Machine Learning, Computer Vision and Natural Language Processing with Python

Warith Harchaoui, Mohamed Chelali, Matias Tassano and Pierre-Louis Antonsanti
Special thanks to Azedine Mani

Since December 2018
Updated in October 2024

Top

Introduction
Programming in Artificial Intelligence?
Installation of Artificial Intelligence toolboxes
Conclusion

Introduction

Top

Artificial Intelligence needs heavy computations. During the 2010s, the Deep Learning community paved the way of hardware acceleration by historically Graphics Processing Units (GPU) diverted from its original usage for the benefits of Applied Mathematics Research beyond Graphics. The aim of this webpage is to present a basic cheat sheet for programming in Machine Learning (i.e. Statistical Learning, Pattern Recognition, Artificial Intelligence, Data Science) for tremendous applications such as in Computer Vision, Sound Processing and Natural Language Processing.

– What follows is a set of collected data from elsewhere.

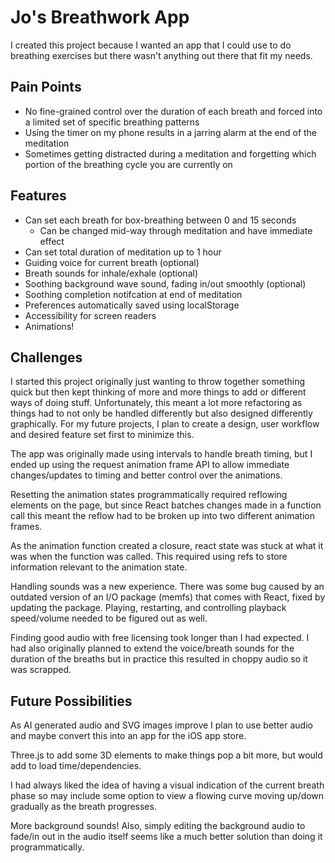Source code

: # Jo's Breathwork App

I created this project because I wanted an app that I could use to do breathing exercises but there wasn't anything out there that fit my needs.

## Pain Points

- No fine-grained control over the duration of each breath and forced into a limited set of specific breathing patterns
- Using the timer on my phone results in a jarring alarm at the end of the meditation
- Sometimes getting distracted during a meditation and forgetting which portion of the breathing cycle you are currently on

## Features

- Can set each breath for box-breathing between 0 and 15 seconds
  - Can be changed mid-way through meditation and have immediate effect
- Can set total duration of meditation up to 1 hour
- Guiding voice for current breath (optional)
- Breath sounds for inhale/exhale (optional)
- Soothing background wave sound, fading in/out smoothly (optional)
- Soothing completion notifcation at end of meditation
- Preferences automatically saved using localStorage
- Accessibility for screen readers
- Animations!

## Challenges

I started this project originally just wanting to throw together something quick but then kept thinking of more and more things to add or different ways of doing stuff. Unfortunately, this meant a lot more refactoring as things had to not only be handled differently but also designed differently graphically. For my future projects, I plan to create a design, user workflow and desired feature set first to minimize this.

The app was originally made using intervals to handle breath timing, but I ended up using the request animation frame API to allow immediate changes/updates to timing and better control over the animations.

Resetting the animation states programmatically required reflowing elements on the page, but since React batches changes made in a function call this meant the reflow had to be broken up into two different animation frames.

As the animation function created a closure, react state was stuck at what it was when the function was called. This required using refs to store information relevant to the animation state.

Handling sounds was a new experience. There was some bug caused by an outdated version of an I/O package (memfs) that comes with React, fixed by updating the package. Playing, restarting, and controlling playback speed/volume needed to be figured out as well.

Finding good audio with free licensing took longer than I had expected. I had also originally planned to extend the voice/breath sounds for the duration of the breaths but in practice this resulted in choppy audio so it was scrapped.

## Future Possibilities

As AI generated audio and SVG images improve I plan to use better audio and maybe convert this into an app for the iOS app store.

Three.js to add some 3D elements to make things pop a bit more, but would add to load time/dependencies.

I had always liked the idea of having a visual indication of the current breath phase so may include some option to view a flowing curve moving up/down gradually as the breath progresses.

More background sounds! Also, simply editing the background audio to fade/in out in the audio itself seems like a much better solution than doing it programmatically.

To the best of our knowledge, there is two hardware and software solutions for Machine Learning computations acceleration:

CUDA acceleration thanks to NVIDIA GPUs. CUDA is a C/C++ dialect for massive parallelization that provides 40x, 100x speed compared to regular CPU computations. As a research scientist, you can for a free NVIDIA GPU thanks to the NVIDIA Research promotion initative.
Apple M1 is neither a CPU nor a GPU, it combines on the same chip without motherboard intermediate a CPU, GPU, Controller hub, RAM and an additional Neural Engine. As of today, more and more software is compiled for direct usage for Apple M1 without learning a new programming language while still leveraging the hardware acceleration.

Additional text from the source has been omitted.